Rendering the Constitution a fixed object occurred in three
stages, which Gienapp reviews toward the end of the book. The first involved
“conceiving of the Constitution as a linguistic artifact,” and the second
entailed “tethering [the Constitution’s] words to the archive of its creation”
(p. 289). Finally, the document was linked to “the concept of contingent,
willful constitutional authorship” (p. 289). All of these aspects connect
deeply with contemporary interpretive debates about the Constitution, but
Gienapp leaves these links largely unstated during the course of The Second Creation. This gap invites
speculation about some of the book’s implications.
The Second Creation’s
interest in fixing and fixation ties into recent debates about the
“liquidation” of constitutional meaning. In short, as Will Baude’s forthcoming
article “Constitutional Liquidation” illuminates, those espousing a notion of
liquidation—itself derived from Madison’s writings—view post-Constitution
practice as settling the meaning of terms that might have been underdetermined
or ambiguous at the time of ratification. Gienapp’s story of the period
following the Constitution’s creation could be seen as a larger kind of
liquidation narrative, one dealing not with a particular clause or provision
but rather with the Constitution as a whole. Under this account, the Constitution
itself was an underdetermined kind of object, which had to be cashed out
through the debates in Congress that Gienapp catalogues.
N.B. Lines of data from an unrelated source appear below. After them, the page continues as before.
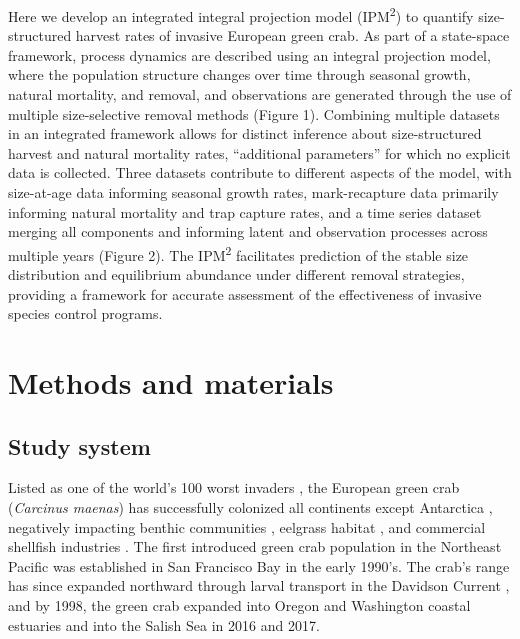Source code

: \documentclass{article}
\begin{document}
Here we develop an integrated integral projection model (IPM\textsuperscript{2}) to quantify size-structured harvest rates of invasive European green crab. As part of a state-space framework, process dynamics are described using an integral projection model, where the population structure changes over time through seasonal growth, natural mortality, and removal, and observations are generated through the use of multiple size-selective removal methods (Figure 1). Combining multiple datasets in an integrated framework allows for distinct inference about size-structured harvest and natural mortality rates, “additional parameters” for which no explicit data is collected. Three datasets contribute to different aspects of the model, with size-at-age data informing seasonal growth rates, mark-recapture data primarily informing natural mortality and trap capture rates, and a time series dataset merging all components and informing latent and observation processes across multiple years (Figure 2). The IPM\textsuperscript{2} facilitates prediction of the stable size distribution and equilibrium abundance under different removal strategies, providing a framework for accurate assessment of the effectiveness of invasive species control programs.

\section{Methods and materials}

\subsection{Study system}

Listed as one of the world’s 100 worst invaders \parencite{lowe2000100}, the European green crab (\textit{Carcinus maenas}) has successfully colonized all continents except Antarctica \parencite{yamada2001global}, negatively impacting benthic communities \parencite{grosholz2005recent}, eelgrass habitat \parencite{garbary2014drastic, howard2019habitat}, and commercial shellfish industries \parencite{grosholz2011modeling}. The first introduced green crab population in the Northeast Pacific was established in San Francisco Bay in the early 1990's. The crab's range has since expanded northward through larval transport in the Davidson Current \parencite{yamada2021ocean}, and by 1998, the green crab expanded into Oregon and Washington coastal estuaries and into the Salish Sea in 2016 and 2017. 
\end{document}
So liquidated, it
turned out to be a document whose importance lay in its writtenness, rather
than in the aspects that those at the Constitutional Convention had initially
emphasized. Under this vision, the contingency of how the Constitution became what it is would matter less than the fact that the Constitution turned out to be fixed shortly after the Founding and has been fixed ever since. This
redescription would allow Gienapp’s book to be reincorporated into a defense of
originalism rather than serving as a critique of it.
Another area of inquiry that pertains to contemporary
debates in constitutional interpretation has to do with the relation between
constitutional authorship and readership, or even what counts as authorship.
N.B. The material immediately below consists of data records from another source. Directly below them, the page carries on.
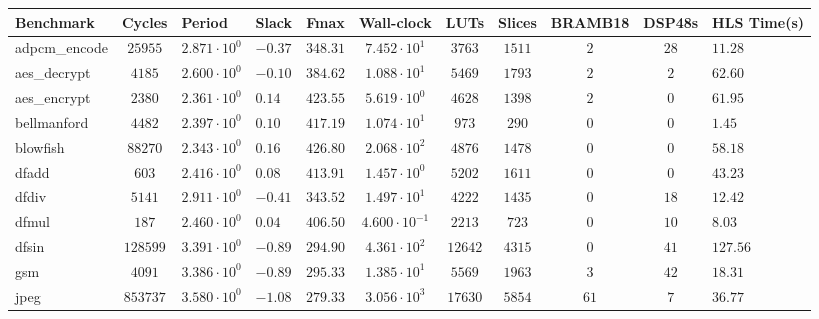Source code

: \begin{tabular}{|l|c|HHc|c|c|c|c|cH|}
\hline
Benchmark     & Cycles       & Period                 & Slack     & Fmax       & Wall-clock              & LUTs      & Slices    & BRAMB18 & DSP48s  & HLS Time(s) \\
\hline
adpcm\_encode & $ 25955    $ & $ 2.871 \cdot 10^{0} $ & $ -0.37 $ & $ 348.31 $ & $ 7.452 \cdot 10^{1}  $ & $ 3763  $ & $ 1511  $ & $ 2   $ & $ 28  $ & $ 11.28   $ \\
aes\_decrypt  & $ 4185     $ & $ 2.600 \cdot 10^{0} $ & $ -0.10 $ & $ 384.62 $ & $ 1.088 \cdot 10^{1}  $ & $ 5469  $ & $ 1793  $ & $ 2   $ & $ 2   $ & $ 62.60   $ \\
aes\_encrypt  & $ 2380     $ & $ 2.361 \cdot 10^{0} $ & $ 0.14  $ & $ 423.55 $ & $ 5.619 \cdot 10^{0}  $ & $ 4628  $ & $ 1398  $ & $ 2   $ & $ 0   $ & $ 61.95   $ \\
bellmanford   & $ 4482     $ & $ 2.397 \cdot 10^{0} $ & $ 0.10  $ & $ 417.19 $ & $ 1.074 \cdot 10^{1}  $ & $ 973   $ & $ 290   $ & $ 0   $ & $ 0   $ & $ 1.45    $ \\
blowfish      & $ 88270    $ & $ 2.343 \cdot 10^{0} $ & $ 0.16  $ & $ 426.80 $ & $ 2.068 \cdot 10^{2}  $ & $ 4876  $ & $ 1478  $ & $ 0   $ & $ 0   $ & $ 58.18   $ \\
dfadd         & $ 603      $ & $ 2.416 \cdot 10^{0} $ & $ 0.08  $ & $ 413.91 $ & $ 1.457 \cdot 10^{0}  $ & $ 5202  $ & $ 1611  $ & $ 0   $ & $ 0   $ & $ 43.23   $ \\
dfdiv         & $ 5141     $ & $ 2.911 \cdot 10^{0} $ & $ -0.41 $ & $ 343.52 $ & $ 1.497 \cdot 10^{1}  $ & $ 4222  $ & $ 1435  $ & $ 0   $ & $ 18  $ & $ 12.42   $ \\
dfmul         & $ 187      $ & $ 2.460 \cdot 10^{0} $ & $ 0.04  $ & $ 406.50 $ & $ 4.600 \cdot 10^{-1} $ & $ 2213  $ & $ 723   $ & $ 0   $ & $ 10  $ & $ 8.03    $ \\
dfsin         & $ 128599   $ & $ 3.391 \cdot 10^{0} $ & $ -0.89 $ & $ 294.90 $ & $ 4.361 \cdot 10^{2}  $ & $ 12642 $ & $ 4315  $ & $ 0   $ & $ 41  $ & $ 127.56  $ \\
gsm           & $ 4091     $ & $ 3.386 \cdot 10^{0} $ & $ -0.89 $ & $ 295.33 $ & $ 1.385 \cdot 10^{1}  $ & $ 5569  $ & $ 1963  $ & $ 3   $ & $ 42  $ & $ 18.31   $ \\
jpeg          & $ 853737   $ & $ 3.580 \cdot 10^{0} $ & $ -1.08 $ & $ 279.33 $ & $ 3.056 \cdot 10^{3}  $ & $ 17630 $ & $ 5854  $ & $ 61  $ & $ 7   $ & $ 36.77   $ \\

\end{tabular}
While Gienapp observes the turn to assertions of willful constitutional authorship,
he also delves into debates about whether the Constitution should be “read as
ordinary people would” or according to “lawyers’ . . . expert mediation” (p.
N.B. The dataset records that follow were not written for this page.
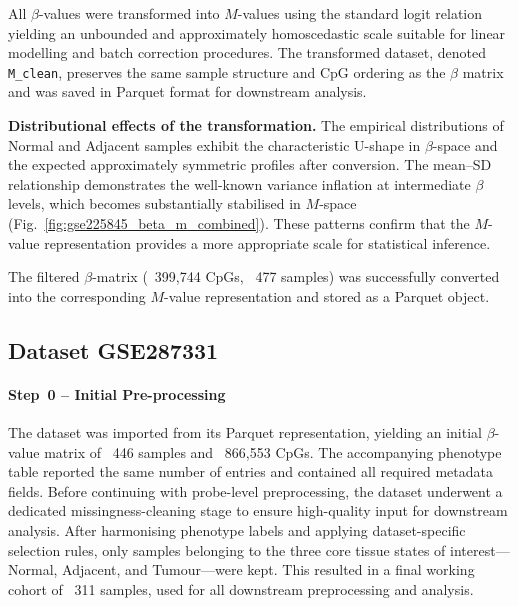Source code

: \documentclass[10pt]{extarticle}
\newcommand{\good}[1]{\textcolor{teal!70!black}{\ding{51}~#1}}
\begin{document}
All $\beta$-values were transformed into $M$-values using the standard logit relation
yielding an unbounded and approximately homoscedastic scale suitable for linear modelling
and batch correction procedures.  
The transformed dataset, denoted \texttt{M\_clean}, preserves the same sample structure and CpG ordering as the $\beta$ matrix and was saved in Parquet format for downstream analysis.

\textbf{Distributional effects of the transformation.}
The empirical distributions of Normal and Adjacent samples exhibit the characteristic U-shape in $\beta$-space and the expected approximately symmetric profiles after conversion.  
The mean–SD relationship demonstrates the well-known variance inflation at intermediate $\beta$ levels, which becomes substantially stabilised in $M$-space
(Fig.~\ref{fig:gse225845_beta_m_combined}).  
These patterns confirm that the $M$-value representation provides a more appropriate scale for statistical inference.

The filtered $\beta$-matrix (\good{399{,}744 CpGs}, \good{477 samples}) was successfully converted into
the corresponding $M$-value representation and stored as a Parquet object.  


\subsection{Dataset GSE287331}
\label{subsec:gse287331_preproc}

\paragraph{Step~0 -- Initial Pre-processing}
\label{par:gse287331_step0}

The dataset was imported from its Parquet representation, yielding an initial
$\beta$-value matrix of \good{446 samples} and \good{866{,}553 CpGs}.
The accompanying phenotype table reported the same number of entries and contained
all required metadata fields.  
Before continuing with probe-level preprocessing, the dataset underwent a dedicated
missingness-cleaning stage to ensure high-quality input for downstream analysis.
After harmonising phenotype labels and applying dataset-specific selection rules, only samples belonging to the three core tissue states of interest—Normal, Adjacent, and Tumour—were kept.
This resulted in a final working cohort of \good{311 samples}, used for all downstream preprocessing and analysis.
\end{document}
98); he likewise outlines the varying uses to which participants in the debate
over the Jay Treaty put the Constitutional Convention and the ratification
debates. For contemporary constitutional theorists, the question of whether the
Constitution should be read through the lens of its authors or its original
readers—the ratifiers—is connected with what legitimates the Constitution in
the first instance. The argument of some original meaning originalists who draw
on social contract theory is that the Constitution should be understood
according to what its language would have conveyed at the time because that sense
is what the people would have ratified, rather than any surreptitious meaning
inserted by the Constitution’s drafters. A difficulty arises with terms like
“habeas corpus” or other words of legal significance, which some might argue
would have held only a vague meaning for non-lawyers. Yet texts like justice of
the peace manuals and other works aimed to translate legal doctrine to a lay
audience cashed out these terms for the ordinary reader, so the dichotomy
between legal and non-legal understandings was not as absolute as it might
seem. Because of the centrality of legitimacy to constitutional debates about
interpretation today, I would be curious to hear Gienapp elaborate in more
detail how and whether legitimacy plays into the story that he tells in The Second Creation, especially if it
becomes associated with some constitutional actors more than others.
It is to our benefit, however, that Gienapp has left open
these questions about the connection between the history he is telling and its
potential normative implications for constitutional theory. The richness of his
story and its turns and surprises will furnish many of us with ample material
for engagement and deliberation in the years to come.